The Book Reviews are copied from

1. The Vision Revolution: How the Latest Research Overturns Everything We Thought We Knew About Human Vision

Mark Changizi

Hardcover: 215 pages
Publisher: Benbella Books; 1 edition (June 2, 2009)
ISBN-13: 978-1933771663


Scientist Changizi (The Brain from 25,000 Feet) kicks off this engaging romp through vision science with a list of the human eye's superpowers: "telepathy, X-ray vision, future-seeing and spirit-reading"; a "theoretical neuroscientist" trained in cognition and biology, he's not kidding. To expose these amazing abilities, and explain the whys of vision (the hows just "make my eyes glaze over"), he poses four challenging questions: "Why do we see in color? Why do our eyes face forward? Why do we see illusions? Why are letters shaped the way they are?" In his answers, Changizi challenges common notions regarding sight.
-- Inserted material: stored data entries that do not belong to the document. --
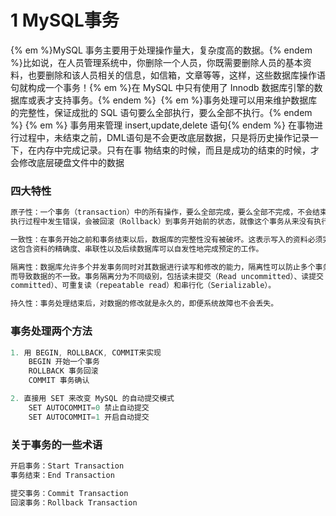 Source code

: # 1 MySQL事务

{% em %}MySQL 事务主要用于处理操作量大，复杂度高的数据。{% endem %}比如说，在人员管理系统中，你删除一个人员，你既需要删除人员的基本资料，也要删除和该人员相关的信息，如信箱，文章等等，这样，这些数据库操作语句就构成一个事务！
​    {% em %}在 MySQL 中只有使用了 Innodb 数据库引擎的数据库或表才支持事务。{% endem %}
​    {% em %}事务处理可以用来维护数据库的完整性，保证成批的 SQL 语句要么全部执行，要么全部不执行。{% endem %}
   {% em %} 事务用来管理 insert,update,delete 语句{% endem %}
在事物进行过程中，未结束之前，DML语句是不会更改底层数据，只是将历史操作记录一下，在内存中完成记录。只有在事
物结束的时候，而且是成功的结束的时候，才会修改底层硬盘文件中的数据

### 四大特性

```c
原子性：一个事务（transaction）中的所有操作，要么全部完成，要么全部不完成，不会结束在中间某个环节。事务在
执行过程中发生错误，会被回滚（Rollback）到事务开始前的状态，就像这个事务从来没有执行过一样。

一致性：在事务开始之前和事务结束以后，数据库的完整性没有被破坏。这表示写入的资料必须完全符合所有的预设规则，
这包含资料的精确度、串联性以及后续数据库可以自发性地完成预定的工作。

隔离性：数据库允许多个并发事务同时对其数据进行读写和修改的能力，隔离性可以防止多个事务并发执行时由于交叉执行
而导致数据的不一致。事务隔离分为不同级别，包括读未提交（Read uncommitted）、读提交（read 
committed）、可重复读（repeatable read）和串行化（Serializable）。

持久性：事务处理结束后，对数据的修改就是永久的，即便系统故障也不会丢失。
```

### 事务处理两个方法

```c
1. 用 BEGIN, ROLLBACK, COMMIT来实现
    BEGIN 开始一个事务
    ROLLBACK 事务回滚
    COMMIT 事务确认

2. 直接用 SET 来改变 MySQL 的自动提交模式
    SET AUTOCOMMIT=0 禁止自动提交
    SET AUTOCOMMIT=1 开启自动提交
```

### 关于事务的一些术语

```c
开启事务：Start Transaction
事务结束：End Transaction

提交事务：Commit Transaction
回滚事务：Rollback Transaction
```

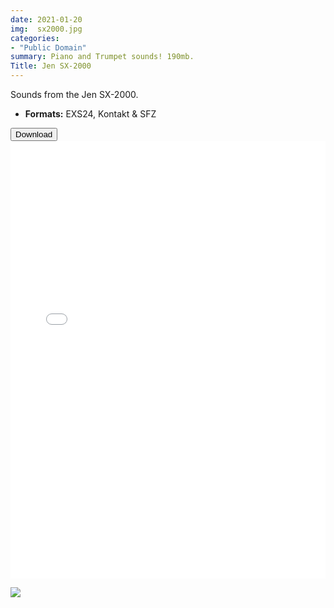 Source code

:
 ```yaml
---
date: 2021-01-20
img:  sx2000.jpg
categories: 
- "Public Domain"
summary: Piano and Trumpet sounds! 190mb.
Title: Jen SX-2000
---
```



Sounds from the Jen SX-2000.

-   **Formats:** EXS24, Kontakt & SFZ



<div class="buttons">  <a href="https://github.com/publicsamples/Jen-SX-2000"> <button>Download </button></a></div>



<iframe width="100%" height="700px" src="/Demos/demos/misc2.html" scrolling="no" frameborder="0" allow="accelerometer; autoplay; clipboard-write; encrypted-media; gyroscope; picture-in-picture" allowfullscreen></iframe>

[![](images/MFpatches.jpg)](/?Products%2FTragicAutomata)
Human color perception, for instance, is based around subtle changes in skin tone which correlate to blood flow, indicating emotions silently--allowing us, in essence, to read the minds of others. Binocular vision, it turns out, is not required for depth perception: in videos game, we "acrobatically navigate realistic virtual worlds as a cyclops." "Future-seeing capabilities" evolved in order to account for a one-tenth-of-a-second lag in perception. A friendly tone, colorful everyday examples and many helpful figures will draw readers--science buffs or not--down the rabbit hole of cognitive theory and keep them there, dazzled. 7 color images, 75 b&w illustrations. (June) --Publishers Weekly online, May 11, 2009

2. The Ego Tunnel: The Science of the Mind and the Myth of the Self

Thomas Metzinger

Hardcover: 288 pages
Publisher: Basic Books (March 16, 2009)
ISBN-13: 978-0465045679

Review (Note by Ramesam: Not everyone agrees with this review quoted below)

Consciousness, mind, brain, self: the relations among these four entities are explored by German cognitive scientist and theoretical philosopher Metzinger, who argues that, in fact, there is no such thing as a self. In prose accessible mainly to those schooled in philosophy and science, Metzinger defines the ego as the phenomenal self, which knows the world experientially as it subjectively appear[s] to you. But neuroscientific experiments have demonstrated, among other things, that the unitary sense of self is a subjective representation: for instance, one can be fooled into feeling sensations in a detached artificial arm. So the author argues that the ego is a tunnel that bores into reality and limits what you can see, hear, smell and feel. Metzinger tests his theory by ranging over events of the consciousness such as out-of-body experiences, lucid dreaming and free will, and he concludes by probing ethical actions and what a good state of consciousness would look like. Most readers will have difficulty penetrating Metzinger's ideas, and those who do will find little that is genuinely new.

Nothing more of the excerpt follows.